Critical Insights: The Slave Narrative
Outstanding, in-depth scholarship by renowned literary critics; great starting point for students seeking an introduction to the theme and the critical discussions surrounding it.
This volume presents recent critical work on the literary genre known as the slave narrative. It covers antebellum slave narratives as well as postbellum novels of slavery and twentieth-century neoslave narratives, thus examining texts from an extended tradition of the slave narrative. Since the bulk of significant critical work in this field was published between the 1960s and the early 1990s, this volume also provides a sense of recent approaches and trends. Most of the texts studied here are well known, and most of them are by American authors, with some crucial exceptions. The critical treatments of these texts draw on various disciplinary approaches to their topics, which is quite appropriate because since its origins, the slave narrative has been read as political argument, oral testimony, historical document, cultural fiction, speculative fiction, and literary protest. This interdisciplinarity is especially visible in the volume’s “Critical Contexts” chapters, each of which takes on a particular critical approach to its subject. What draws all of the chapters together, however, are shared concerns with the ways authors shaped their stories to meet the demands of their audiences, to do various kinds of political work, and to construct a particular image of the enslaved self.
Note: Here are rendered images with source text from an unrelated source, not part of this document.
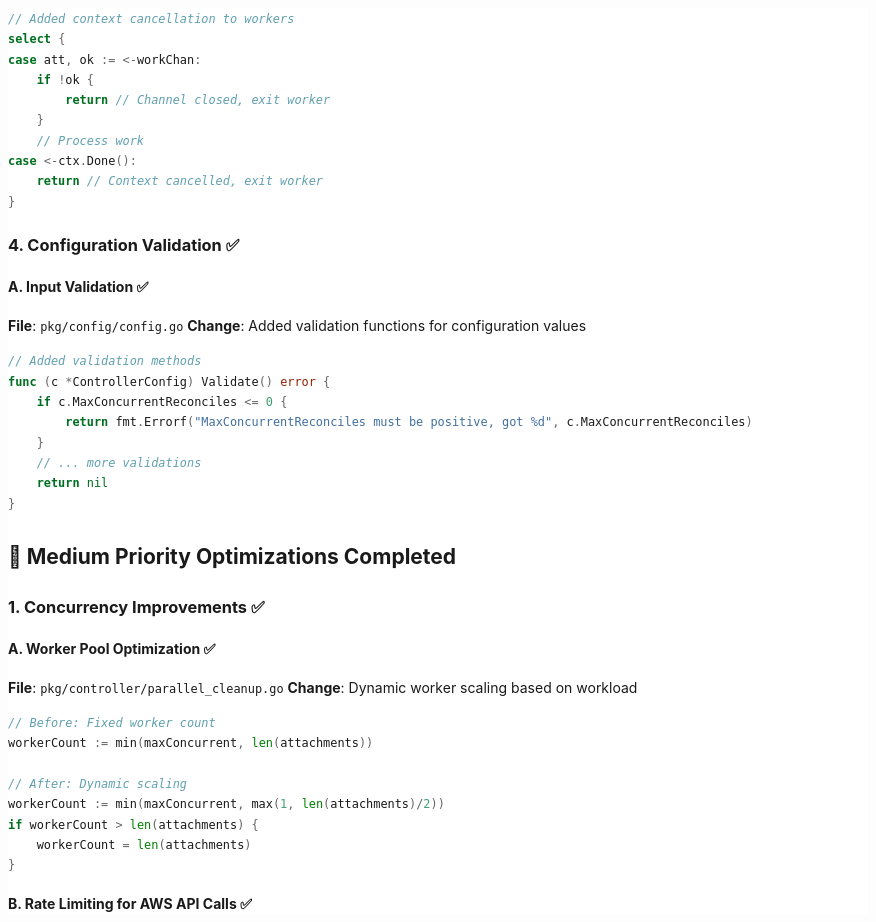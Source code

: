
 ```go
// Added context cancellation to workers
select {
case att, ok := <-workChan:
    if !ok {
        return // Channel closed, exit worker
    }
    // Process work
case <-ctx.Done():
    return // Context cancelled, exit worker
}
```

### 4. Configuration Validation ✅

#### A. Input Validation ✅

**File**: `pkg/config/config.go`
**Change**: Added validation functions for configuration values

```go
// Added validation methods
func (c *ControllerConfig) Validate() error {
    if c.MaxConcurrentReconciles <= 0 {
        return fmt.Errorf("MaxConcurrentReconciles must be positive, got %d", c.MaxConcurrentReconciles)
    }
    // ... more validations
    return nil
}
```

## 🔧 Medium Priority Optimizations Completed

### 1. Concurrency Improvements ✅

#### A. Worker Pool Optimization ✅

**File**: `pkg/controller/parallel_cleanup.go`
**Change**: Dynamic worker scaling based on workload

```go
// Before: Fixed worker count
workerCount := min(maxConcurrent, len(attachments))

// After: Dynamic scaling
workerCount := min(maxConcurrent, max(1, len(attachments)/2))
if workerCount > len(attachments) {
    workerCount = len(attachments)
}
```

#### B. Rate Limiting for AWS API Calls ✅
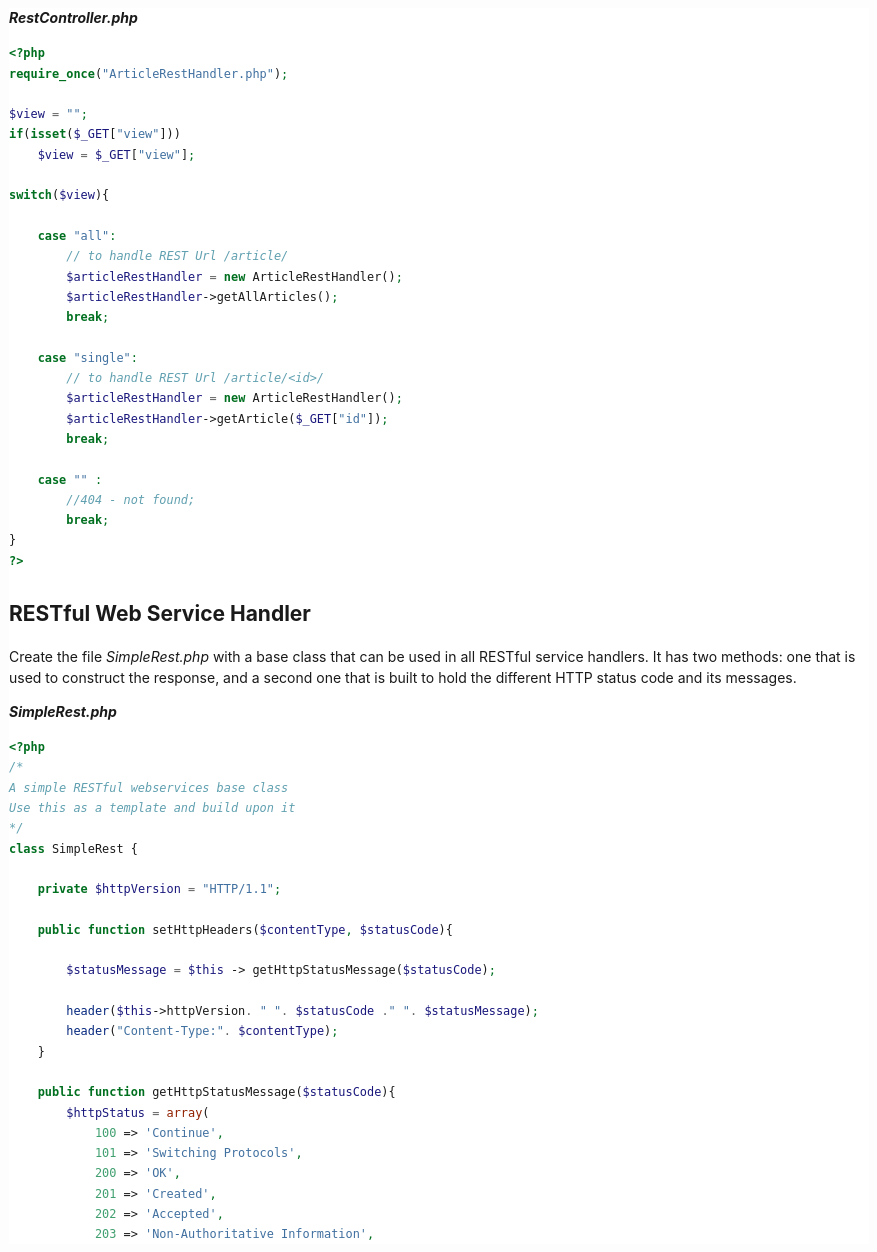 ***RestController.php***
```php
<?php
require_once("ArticleRestHandler.php");
		
$view = "";
if(isset($_GET["view"]))
	$view = $_GET["view"];

switch($view){

	case "all":
		// to handle REST Url /article/
		$articleRestHandler = new ArticleRestHandler();
		$articleRestHandler->getAllArticles();
		break;
		
	case "single":
		// to handle REST Url /article/<id>/
		$articleRestHandler = new ArticleRestHandler();
		$articleRestHandler->getArticle($_GET["id"]);
		break;

	case "" :
		//404 - not found;
		break;
}
?>
```

## RESTful Web Service Handler

Create the file _SimpleRest.php_  with a base class that can be used in all RESTful service handlers. 
It has two methods: one that is used to construct the response, and a second one that is built to hold the different HTTP status code and its messages.

***SimpleRest.php***
```php
<?php 
/*
A simple RESTful webservices base class
Use this as a template and build upon it
*/
class SimpleRest {
	
	private $httpVersion = "HTTP/1.1";

	public function setHttpHeaders($contentType, $statusCode){
		
		$statusMessage = $this -> getHttpStatusMessage($statusCode);
		
		header($this->httpVersion. " ". $statusCode ." ". $statusMessage);		
		header("Content-Type:". $contentType);
	}
	
	public function getHttpStatusMessage($statusCode){
		$httpStatus = array(
			100 => 'Continue',  
			101 => 'Switching Protocols',  
			200 => 'OK',
			201 => 'Created',  
			202 => 'Accepted',  
			203 => 'Non-Authoritative Information',  
```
The introduction to the volume, “On the Slave Narrative,” confronts the commonplace idea that the slave narrative is a dead genre, used only before the Civil War in service of the abolitionist cause and then “retired” when it was no longer needed. On the contrary, the history of this genre shows that the trauma of slavery has been repressed, while the systems that supported it have remained largely intact. The promise of social justice for African Americans represented in the Emancipation Proclamation and in the constitutional amendments that followed remain unmet, and thus fictional versions of the slave narrative (known as “neoslave narratives”) continue to be written. This chapter outlines the genre’s characteristics, its target audience, its themes and topics, and its various contemporary manifestations, as well as the political significance of these qualities in the antebellum period and today.
Each essay is 2,500 to 5,000 words in length, and all essays conclude with a list of "Works Cited," along with endnotes. Finally, the volume's appendixes offer a section of useful reference resources:
- About This Volume
- Critical Context: Original Introductory Essays
- Critical Readings: Original In-Depth Essays
- Further Readings
- Detailed Bibliography
- Detailed Bio of the Editor
- General Subject Index
While the chapters in this volume examine many of the most popular representations of slavery, the volume, by necessity, could not cover other equally significant representations or provide a complete account of the possible scholarly and political approaches to these narratives. For this reason, two bibliographies are available at the end of this volume, one covering a group of slave narratives, novels, and neo-slave narratives that have been usefully studied by scholars over the years, and the other highlighting significant examples of this critical work. Even these lists are incomplete, as there are hundreds of slave narratives and many fictional representations of slavery in the U.S. alone and hundreds of articles and books studying them. It is hoped that the reader will be inspired to contribute to this field, both by what has been included in the volume and by what has not.